Let me be quite clear. There was only one way to effectively handle Ms Hanson's motion. The Senate should have passed it unanimously  as self-evidently correct, while hammering the underlying assumptions behind the motion. Instead, we now have the position that it's apparently not ok to be white, whatever that might mean, feeding into a narrative that threatens Australia's social cohesion.

I am old enough to remember the Second World War if not personally but as a living memory around me. I am old enough to remember the revulsion created by the holocaust, the discrediting of the race based eugenic views  

I am old enough, too, to remember the White Australia policy and its progressive dismantling. This was a rejection of something that had been deeply embedded in the Australian consciousness, a most profound social revolution. It is something I take pride in.

I also remember the American civil rights movement, something that energised my generation, and its belated application to the Australian Aborigines. There is some distance to go, disadvantage and prejudice still exists, but progress had been made.

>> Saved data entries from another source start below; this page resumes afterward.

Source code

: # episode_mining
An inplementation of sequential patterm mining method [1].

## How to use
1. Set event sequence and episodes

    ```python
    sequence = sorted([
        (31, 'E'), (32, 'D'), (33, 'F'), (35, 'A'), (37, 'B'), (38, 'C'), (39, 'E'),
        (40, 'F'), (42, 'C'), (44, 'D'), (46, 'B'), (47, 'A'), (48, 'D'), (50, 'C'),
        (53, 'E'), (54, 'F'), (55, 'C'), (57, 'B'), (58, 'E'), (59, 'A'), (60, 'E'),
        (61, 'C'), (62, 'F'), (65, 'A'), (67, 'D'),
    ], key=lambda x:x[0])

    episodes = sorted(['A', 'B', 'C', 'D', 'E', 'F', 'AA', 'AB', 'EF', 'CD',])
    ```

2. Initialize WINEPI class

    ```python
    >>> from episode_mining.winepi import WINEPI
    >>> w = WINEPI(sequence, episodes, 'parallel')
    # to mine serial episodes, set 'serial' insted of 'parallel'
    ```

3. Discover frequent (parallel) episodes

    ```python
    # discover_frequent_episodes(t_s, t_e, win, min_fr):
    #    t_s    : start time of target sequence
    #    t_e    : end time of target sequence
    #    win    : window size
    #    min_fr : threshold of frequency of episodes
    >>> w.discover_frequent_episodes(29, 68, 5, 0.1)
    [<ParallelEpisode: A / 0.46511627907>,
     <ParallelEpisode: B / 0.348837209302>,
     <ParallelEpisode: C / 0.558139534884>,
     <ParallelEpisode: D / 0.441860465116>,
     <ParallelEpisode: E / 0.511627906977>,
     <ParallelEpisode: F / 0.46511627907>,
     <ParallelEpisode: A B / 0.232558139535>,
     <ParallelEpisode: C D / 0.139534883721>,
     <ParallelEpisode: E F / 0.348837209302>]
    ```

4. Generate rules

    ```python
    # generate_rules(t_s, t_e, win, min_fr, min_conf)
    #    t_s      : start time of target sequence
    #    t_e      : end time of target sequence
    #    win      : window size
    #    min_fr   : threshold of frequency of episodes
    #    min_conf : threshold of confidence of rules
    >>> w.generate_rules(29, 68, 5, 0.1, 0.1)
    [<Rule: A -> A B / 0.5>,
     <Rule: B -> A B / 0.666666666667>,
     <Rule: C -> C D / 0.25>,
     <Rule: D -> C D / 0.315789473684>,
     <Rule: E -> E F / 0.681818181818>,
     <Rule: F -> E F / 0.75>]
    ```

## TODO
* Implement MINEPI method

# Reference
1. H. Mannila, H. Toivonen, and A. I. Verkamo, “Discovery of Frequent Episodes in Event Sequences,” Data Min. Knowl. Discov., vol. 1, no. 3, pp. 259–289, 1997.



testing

In the period after the war racist, perhaps more accurately ethnicist, views still existed in Australia but the more extreme views were pushed to the fringe where small groups played with Nazi symbols and preserved the illusion of a global Jewish conspiracy, of the supremacy of the "white race."  Now those views are back, somewhat ironically given the way that DNA and associated scientific advances have discredited the very basis on which racism existed. We are all mongrels, so to speak.

The left has been a major factor here with their simple guilt/identity focus. Consider the oft-used phrase white patriarchal male. As used, this is deeply sexist and racist. Sexist because it implies that all males are patriarchal, racist because it attaches implicit attributes to white males. I see little difference between this and Ms Hanson's "it's ok to be white". Both are code phrases into which can be read a range of attributes.

The difficulty is that when you create a them/us construct, when you demonise a group, you can create the very thing that you wish to attack. We saw this in the so-called "war on terror' where the rhetoric used and associated policies arguably turned a fiction into a reality. Now the left is helping create the very thing they wish to challenge. This is fine if your are Antifa, for there your very validity depends upon having something to fight. It doesn't make a lot of sense for the sensible left
who actually want to achieve social advancement.
I don't have a solution. I just wish some people on both sides would shut-up!